(Stored data entries)
[Start of section]

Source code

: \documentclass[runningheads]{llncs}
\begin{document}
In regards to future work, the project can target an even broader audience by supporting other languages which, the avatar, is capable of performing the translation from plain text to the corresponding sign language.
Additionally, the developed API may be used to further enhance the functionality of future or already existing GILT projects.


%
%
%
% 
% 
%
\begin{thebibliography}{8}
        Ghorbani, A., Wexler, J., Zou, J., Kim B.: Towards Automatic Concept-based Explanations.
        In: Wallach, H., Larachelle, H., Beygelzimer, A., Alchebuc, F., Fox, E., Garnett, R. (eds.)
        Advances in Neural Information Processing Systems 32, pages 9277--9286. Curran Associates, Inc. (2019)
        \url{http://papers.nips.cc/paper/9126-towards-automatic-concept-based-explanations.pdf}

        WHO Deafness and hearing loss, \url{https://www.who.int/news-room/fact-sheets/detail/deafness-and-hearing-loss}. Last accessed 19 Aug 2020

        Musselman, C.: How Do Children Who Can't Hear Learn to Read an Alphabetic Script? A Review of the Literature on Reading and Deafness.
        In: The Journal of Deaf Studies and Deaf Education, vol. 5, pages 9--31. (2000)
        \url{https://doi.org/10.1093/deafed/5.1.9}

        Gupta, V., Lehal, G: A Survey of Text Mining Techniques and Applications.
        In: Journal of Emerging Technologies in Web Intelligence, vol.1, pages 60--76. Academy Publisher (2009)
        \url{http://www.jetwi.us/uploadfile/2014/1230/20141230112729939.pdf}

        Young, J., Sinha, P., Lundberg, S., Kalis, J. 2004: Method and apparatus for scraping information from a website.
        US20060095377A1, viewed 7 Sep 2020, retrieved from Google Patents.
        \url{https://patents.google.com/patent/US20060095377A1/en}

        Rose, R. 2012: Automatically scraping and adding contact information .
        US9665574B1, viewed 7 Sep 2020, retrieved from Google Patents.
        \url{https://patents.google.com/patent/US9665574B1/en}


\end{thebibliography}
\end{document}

[End of section]

# Assignment
Return the data in full, with each line kept exactly as it is.

# Answer below
Source code

: \documentclass[runningheads]{llncs}
\begin{document}
In regards to future work, the project can target an even broader audience by supporting other languages which, the avatar, is capable of performing the translation from plain text to the corresponding sign language.
Additionally, the developed API may be used to further enhance the functionality of future or already existing GILT projects.


%
%
%
% 
% 
%
\begin{thebibliography}{8}
        Ghorbani, A., Wexler, J., Zou, J., Kim B.: Towards Automatic Concept-based Explanations.
        In: Wallach, H., Larachelle, H., Beygelzimer, A., Alchebuc, F., Fox, E., Garnett, R. (eds.)
        Advances in Neural Information Processing Systems 32, pages 9277--9286. Curran Associates, Inc. (2019)
        \url{http://papers.nips.cc/paper/9126-towards-automatic-concept-based-explanations.pdf}

        WHO Deafness and hearing loss, \url{https://www.who.int/news-room/fact-sheets/detail/deafness-and-hearing-loss}. Last accessed 19 Aug 2020

        Musselman, C.: How Do Children Who Can't Hear Learn to Read an Alphabetic Script? A Review of the Literature on Reading and Deafness.
        In: The Journal of Deaf Studies and Deaf Education, vol. 5, pages 9--31. (2000)
        \url{https://doi.org/10.1093/deafed/5.1.9}

        Gupta, V., Lehal, G: A Survey of Text Mining Techniques and Applications.
        In: Journal of Emerging Technologies in Web Intelligence, vol.1, pages 60--76. Academy Publisher (2009)
        \url{http://www.jetwi.us/uploadfile/2014/1230/20141230112729939.pdf}

        Young, J., Sinha, P., Lundberg, S., Kalis, J. 2004: Method and apparatus for scraping information from a website.
        US20060095377A1, viewed 7 Sep 2020, retrieved from Google Patents.
        \url{https://patents.google.com/patent/US20060095377A1/en}

        Rose, R. 2012: Automatically scraping and adding contact information .
        US9665574B1, viewed 7 Sep 2020, retrieved from Google Patents.
        \url{https://patents.google.com/patent/US9665574B1/en}


\end{thebibliography}
\end{document}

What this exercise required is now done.